Recommended by Nadia Owusu, Assistant Director, Strategic Communications and Storytelling
The J. Max Bond Center on Design for the Just City at the City College of New York, The Nature of Cities, and Next City partnered to curate this collection of essays exploring what a ‘just city’ would look like and what it would take to create one. Contributors include architects, mayors, artists, doctors, designers, scholars, philanthropists, ecologists, urban planners, community activists, and our own CEO Ben Hecht. At Living Cities, we believe that everyone has a role to play in creating a just city, so we encourage folks to share their own reflections in the comments section, and to join the conversation on social media using #justcity.
Building Many Stories into Collective Impact - By Sheri Brady, Aspen Forum for Community Solutions
Recommended by Jeff Raderstrong, Program Associate, Collective Impact
How do you avoid the “danger of a single story” in collective impact? Sometimes, a community representative in a cross-sector partnership can represent only one perspective of that community, and not the full depth and breadth of the needs and desires of that community. Sheri Brady says that to achieve true equity in collective impact, “all perspectives and voices must be able to enter into the conversation in full voice.”

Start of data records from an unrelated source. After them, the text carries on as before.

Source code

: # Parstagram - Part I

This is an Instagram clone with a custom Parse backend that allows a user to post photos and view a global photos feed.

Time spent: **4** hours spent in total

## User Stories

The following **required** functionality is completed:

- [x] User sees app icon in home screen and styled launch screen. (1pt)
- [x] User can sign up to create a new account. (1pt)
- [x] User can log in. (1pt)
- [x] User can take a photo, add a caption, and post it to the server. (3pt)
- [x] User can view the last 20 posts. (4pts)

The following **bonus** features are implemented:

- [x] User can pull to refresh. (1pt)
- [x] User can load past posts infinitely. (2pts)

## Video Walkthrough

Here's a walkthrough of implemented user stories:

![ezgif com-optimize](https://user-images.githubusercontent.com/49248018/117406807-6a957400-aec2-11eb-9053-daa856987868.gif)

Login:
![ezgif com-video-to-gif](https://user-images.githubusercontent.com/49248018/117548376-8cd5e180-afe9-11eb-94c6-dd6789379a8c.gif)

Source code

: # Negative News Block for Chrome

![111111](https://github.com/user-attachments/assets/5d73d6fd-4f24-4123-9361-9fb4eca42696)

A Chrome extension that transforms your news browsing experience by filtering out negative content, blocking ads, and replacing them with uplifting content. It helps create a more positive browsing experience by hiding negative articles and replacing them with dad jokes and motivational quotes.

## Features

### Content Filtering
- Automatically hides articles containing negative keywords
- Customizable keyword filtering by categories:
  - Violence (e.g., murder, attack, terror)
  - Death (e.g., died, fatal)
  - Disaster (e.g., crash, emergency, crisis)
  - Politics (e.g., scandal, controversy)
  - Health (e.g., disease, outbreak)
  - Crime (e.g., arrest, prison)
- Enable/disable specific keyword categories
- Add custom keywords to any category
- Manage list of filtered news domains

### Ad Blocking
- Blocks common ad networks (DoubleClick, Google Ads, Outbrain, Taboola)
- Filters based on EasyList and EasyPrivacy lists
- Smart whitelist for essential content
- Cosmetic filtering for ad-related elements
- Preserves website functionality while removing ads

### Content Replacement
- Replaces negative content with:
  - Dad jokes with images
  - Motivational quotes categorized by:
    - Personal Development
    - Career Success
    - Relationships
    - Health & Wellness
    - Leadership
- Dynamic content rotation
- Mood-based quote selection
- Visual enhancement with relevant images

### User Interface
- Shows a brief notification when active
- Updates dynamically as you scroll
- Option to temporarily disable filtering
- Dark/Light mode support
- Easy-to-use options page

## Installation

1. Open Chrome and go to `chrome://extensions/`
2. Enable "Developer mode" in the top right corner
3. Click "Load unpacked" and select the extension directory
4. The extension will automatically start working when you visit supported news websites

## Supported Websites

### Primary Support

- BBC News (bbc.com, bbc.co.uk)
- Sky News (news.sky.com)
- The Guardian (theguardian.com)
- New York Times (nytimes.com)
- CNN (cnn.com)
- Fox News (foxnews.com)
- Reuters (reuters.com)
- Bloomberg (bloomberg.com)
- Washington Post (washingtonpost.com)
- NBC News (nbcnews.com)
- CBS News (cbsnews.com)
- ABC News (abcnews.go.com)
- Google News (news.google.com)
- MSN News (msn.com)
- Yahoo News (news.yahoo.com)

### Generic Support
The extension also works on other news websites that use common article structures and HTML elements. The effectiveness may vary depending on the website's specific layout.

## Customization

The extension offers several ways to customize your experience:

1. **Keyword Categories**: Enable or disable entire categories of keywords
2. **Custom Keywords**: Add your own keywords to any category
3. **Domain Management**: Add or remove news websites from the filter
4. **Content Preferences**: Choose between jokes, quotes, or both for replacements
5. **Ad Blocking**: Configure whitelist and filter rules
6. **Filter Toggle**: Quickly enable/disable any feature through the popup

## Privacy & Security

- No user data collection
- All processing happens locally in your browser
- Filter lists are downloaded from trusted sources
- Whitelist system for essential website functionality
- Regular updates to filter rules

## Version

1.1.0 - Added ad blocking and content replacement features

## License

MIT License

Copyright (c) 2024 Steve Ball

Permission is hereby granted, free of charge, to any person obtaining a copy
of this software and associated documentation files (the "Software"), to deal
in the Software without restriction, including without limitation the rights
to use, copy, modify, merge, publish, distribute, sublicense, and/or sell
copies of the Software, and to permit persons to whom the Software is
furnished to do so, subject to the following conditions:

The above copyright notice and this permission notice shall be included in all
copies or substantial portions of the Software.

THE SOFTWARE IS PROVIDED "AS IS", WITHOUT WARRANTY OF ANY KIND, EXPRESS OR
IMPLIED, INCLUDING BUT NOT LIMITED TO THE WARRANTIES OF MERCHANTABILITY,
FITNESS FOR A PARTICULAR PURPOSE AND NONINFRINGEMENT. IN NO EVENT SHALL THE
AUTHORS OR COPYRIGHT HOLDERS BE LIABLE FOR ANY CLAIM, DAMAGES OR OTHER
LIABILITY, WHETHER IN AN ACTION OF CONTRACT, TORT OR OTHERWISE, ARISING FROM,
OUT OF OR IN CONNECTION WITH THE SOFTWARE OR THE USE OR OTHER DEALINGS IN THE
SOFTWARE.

Best Interests, Better Outcomes - By Thomas E. Perez, The Huffington Post
Recommended by Ellen Ward, Senior Investment Associate, Capital Innovation
Yesterday Tom Perez, the Secretary of the U.S. Department of Labor, announced a landmark decision that has enormous potential for scaling the impact investing field. The department issued new guidance on Economically Targeted Investing which essentially allows pension plans governed by federal regulations ($8.4 trillion in assets) to invest for both a financial and social return. For me, this has two larger implications. First, it signals that the way we invest is changing and it’s changing at market-moving levels ($8.4 trillion is no small chunk of change) to consider both the financial but also the social impact of our investments. Second, it demonstrates the power of a group of people collaborating to affect change. This policy change was one of the priorities set forth by the National Advisory Board on Impact Investing, on which Ben Hecht served. Using their collective influence they were able to advocate for this important ruling.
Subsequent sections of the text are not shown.